George Osborne told MPs in his Budget that the country "borrows too much and saves too little" as he announced a new individual savings account that would allow Britons to save up to £15,000 tax-free.
However despite Osborne's attempt to encourage people to save, Britain's household borrowing is at a record high of £1.43 trillion, equivalent to an average household debt of £54,000.
James Meadway, senior economist at the New Economics Foundation, told HuffPostUK: “George Osborne’s talk of building a ‘resilient’ economy rings very hollow indeed when you see that falling wages and rising household borrowing are the only thing keeping the show on the road. He claims to be cutting back on government borrowing, but this low-wage ‘recovery’ means he expects the rest of us to dig ourselves back into debt again.
“Even Bank of England governor Mark Carney has warned of the dangers here. This isn’t a recovery. This is a relapse back to the debt-fuelled economy of the 2000s. Unless real earnings start to pick up, the risk of a further crash will grow and grow.”
Michael Jarman, head of equity strategy at H20 Markets, told HuffPostUK that the government's Help to Buy mortgage guarantee scheme, which Osborne announced would be extended to 2020, was helping to "repeat the madness".
"Help to Buy takes the government debt and promotes it to the consumer. We're going back to 2008 and repeating the madness."

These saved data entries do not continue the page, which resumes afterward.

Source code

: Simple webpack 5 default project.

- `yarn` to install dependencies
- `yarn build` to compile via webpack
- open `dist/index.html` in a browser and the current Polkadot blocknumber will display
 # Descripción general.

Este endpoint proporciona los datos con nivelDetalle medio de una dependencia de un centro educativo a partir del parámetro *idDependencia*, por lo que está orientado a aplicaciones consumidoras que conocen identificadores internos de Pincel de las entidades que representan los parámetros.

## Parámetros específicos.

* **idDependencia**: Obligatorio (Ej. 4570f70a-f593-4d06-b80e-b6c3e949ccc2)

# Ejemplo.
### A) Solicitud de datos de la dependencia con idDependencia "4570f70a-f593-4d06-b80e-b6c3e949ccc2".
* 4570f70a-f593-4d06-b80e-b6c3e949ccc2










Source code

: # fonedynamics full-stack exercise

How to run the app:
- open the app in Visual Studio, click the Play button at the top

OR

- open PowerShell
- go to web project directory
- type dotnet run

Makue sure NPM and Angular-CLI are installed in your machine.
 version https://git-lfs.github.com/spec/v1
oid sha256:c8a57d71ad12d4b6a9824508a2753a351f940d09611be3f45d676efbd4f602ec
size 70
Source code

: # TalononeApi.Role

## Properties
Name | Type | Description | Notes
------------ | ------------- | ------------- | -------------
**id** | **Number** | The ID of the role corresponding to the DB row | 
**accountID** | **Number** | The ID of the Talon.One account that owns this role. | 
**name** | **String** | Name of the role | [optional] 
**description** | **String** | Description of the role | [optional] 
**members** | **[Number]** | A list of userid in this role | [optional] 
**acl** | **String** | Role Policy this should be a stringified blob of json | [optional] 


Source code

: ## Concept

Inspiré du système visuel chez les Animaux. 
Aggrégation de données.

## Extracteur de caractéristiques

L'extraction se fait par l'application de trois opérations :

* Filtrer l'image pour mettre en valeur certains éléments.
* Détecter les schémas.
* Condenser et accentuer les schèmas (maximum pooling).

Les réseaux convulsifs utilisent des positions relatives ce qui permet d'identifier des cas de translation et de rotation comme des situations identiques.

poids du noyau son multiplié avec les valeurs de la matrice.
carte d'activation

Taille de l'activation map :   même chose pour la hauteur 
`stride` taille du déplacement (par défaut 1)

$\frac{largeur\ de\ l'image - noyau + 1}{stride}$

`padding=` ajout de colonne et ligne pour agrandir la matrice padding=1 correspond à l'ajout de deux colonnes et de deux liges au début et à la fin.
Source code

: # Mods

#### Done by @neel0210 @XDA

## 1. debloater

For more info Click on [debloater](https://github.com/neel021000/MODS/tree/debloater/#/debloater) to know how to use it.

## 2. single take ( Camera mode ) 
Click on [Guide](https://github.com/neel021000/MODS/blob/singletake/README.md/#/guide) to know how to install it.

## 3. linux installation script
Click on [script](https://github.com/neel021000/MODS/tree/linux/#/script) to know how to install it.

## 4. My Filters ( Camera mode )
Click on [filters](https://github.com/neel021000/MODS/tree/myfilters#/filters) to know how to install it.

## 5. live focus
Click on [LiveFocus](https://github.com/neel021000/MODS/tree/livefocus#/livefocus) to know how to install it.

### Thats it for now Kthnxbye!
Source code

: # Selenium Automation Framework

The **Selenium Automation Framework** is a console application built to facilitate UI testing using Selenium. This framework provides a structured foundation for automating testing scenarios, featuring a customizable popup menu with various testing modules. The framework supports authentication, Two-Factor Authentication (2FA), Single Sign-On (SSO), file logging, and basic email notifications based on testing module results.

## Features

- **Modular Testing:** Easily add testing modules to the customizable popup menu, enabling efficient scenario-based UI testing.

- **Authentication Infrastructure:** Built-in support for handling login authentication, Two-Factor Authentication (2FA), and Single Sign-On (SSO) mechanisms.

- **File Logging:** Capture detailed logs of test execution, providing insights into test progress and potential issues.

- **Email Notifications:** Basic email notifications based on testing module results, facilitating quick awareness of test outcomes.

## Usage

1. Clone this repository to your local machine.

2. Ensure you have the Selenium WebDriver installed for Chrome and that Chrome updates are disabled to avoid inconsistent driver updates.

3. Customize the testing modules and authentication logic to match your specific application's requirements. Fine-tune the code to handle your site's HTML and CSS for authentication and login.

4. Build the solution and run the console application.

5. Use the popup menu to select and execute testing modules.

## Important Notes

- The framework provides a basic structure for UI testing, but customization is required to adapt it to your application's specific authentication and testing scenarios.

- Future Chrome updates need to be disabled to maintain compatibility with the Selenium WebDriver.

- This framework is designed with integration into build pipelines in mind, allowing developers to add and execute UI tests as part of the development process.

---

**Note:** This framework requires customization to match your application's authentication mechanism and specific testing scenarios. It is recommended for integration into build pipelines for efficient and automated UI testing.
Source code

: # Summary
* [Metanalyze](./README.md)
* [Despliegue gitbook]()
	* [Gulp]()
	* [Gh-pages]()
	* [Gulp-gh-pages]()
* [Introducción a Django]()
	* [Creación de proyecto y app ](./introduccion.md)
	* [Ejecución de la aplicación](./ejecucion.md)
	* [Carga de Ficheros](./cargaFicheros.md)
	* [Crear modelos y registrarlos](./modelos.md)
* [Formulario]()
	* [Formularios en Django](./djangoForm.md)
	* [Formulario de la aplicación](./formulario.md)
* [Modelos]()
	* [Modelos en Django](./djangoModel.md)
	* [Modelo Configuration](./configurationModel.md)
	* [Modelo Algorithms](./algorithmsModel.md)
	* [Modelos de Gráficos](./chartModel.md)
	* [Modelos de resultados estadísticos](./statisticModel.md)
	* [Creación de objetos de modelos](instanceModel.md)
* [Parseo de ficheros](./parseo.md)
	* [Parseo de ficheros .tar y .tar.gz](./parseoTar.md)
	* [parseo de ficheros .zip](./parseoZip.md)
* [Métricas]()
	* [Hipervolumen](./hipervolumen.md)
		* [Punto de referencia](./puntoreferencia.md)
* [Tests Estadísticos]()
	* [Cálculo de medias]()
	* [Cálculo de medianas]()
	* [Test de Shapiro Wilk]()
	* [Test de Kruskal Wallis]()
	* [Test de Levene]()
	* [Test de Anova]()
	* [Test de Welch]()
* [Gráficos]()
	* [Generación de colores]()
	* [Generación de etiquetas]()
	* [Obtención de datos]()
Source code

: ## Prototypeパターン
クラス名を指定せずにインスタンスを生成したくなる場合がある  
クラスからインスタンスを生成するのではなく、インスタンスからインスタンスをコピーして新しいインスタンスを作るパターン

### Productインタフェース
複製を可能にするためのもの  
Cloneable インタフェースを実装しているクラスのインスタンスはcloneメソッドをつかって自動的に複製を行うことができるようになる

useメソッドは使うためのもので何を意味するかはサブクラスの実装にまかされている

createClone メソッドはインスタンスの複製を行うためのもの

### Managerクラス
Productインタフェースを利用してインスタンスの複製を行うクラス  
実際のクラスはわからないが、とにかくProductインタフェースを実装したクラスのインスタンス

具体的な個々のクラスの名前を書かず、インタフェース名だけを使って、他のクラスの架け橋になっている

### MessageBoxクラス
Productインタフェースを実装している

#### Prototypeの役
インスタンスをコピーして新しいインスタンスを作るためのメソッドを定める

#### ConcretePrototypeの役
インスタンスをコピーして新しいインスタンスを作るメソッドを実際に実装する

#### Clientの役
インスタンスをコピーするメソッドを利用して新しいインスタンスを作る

This comes as Carney warned that low interest rates continued to spark the risk of excessive borrowing, in an echo of the 2008 subprime mortgage crisis.
Speaking at the Mais Lecture in the Cass Business School in London, Carney said: "An environment of relatively low and predictable interest rates could encourage excessive risk taking in financial markets and by households.
"The period of low and predictable interest rates before the financial crisis was in part to blame for the crisis."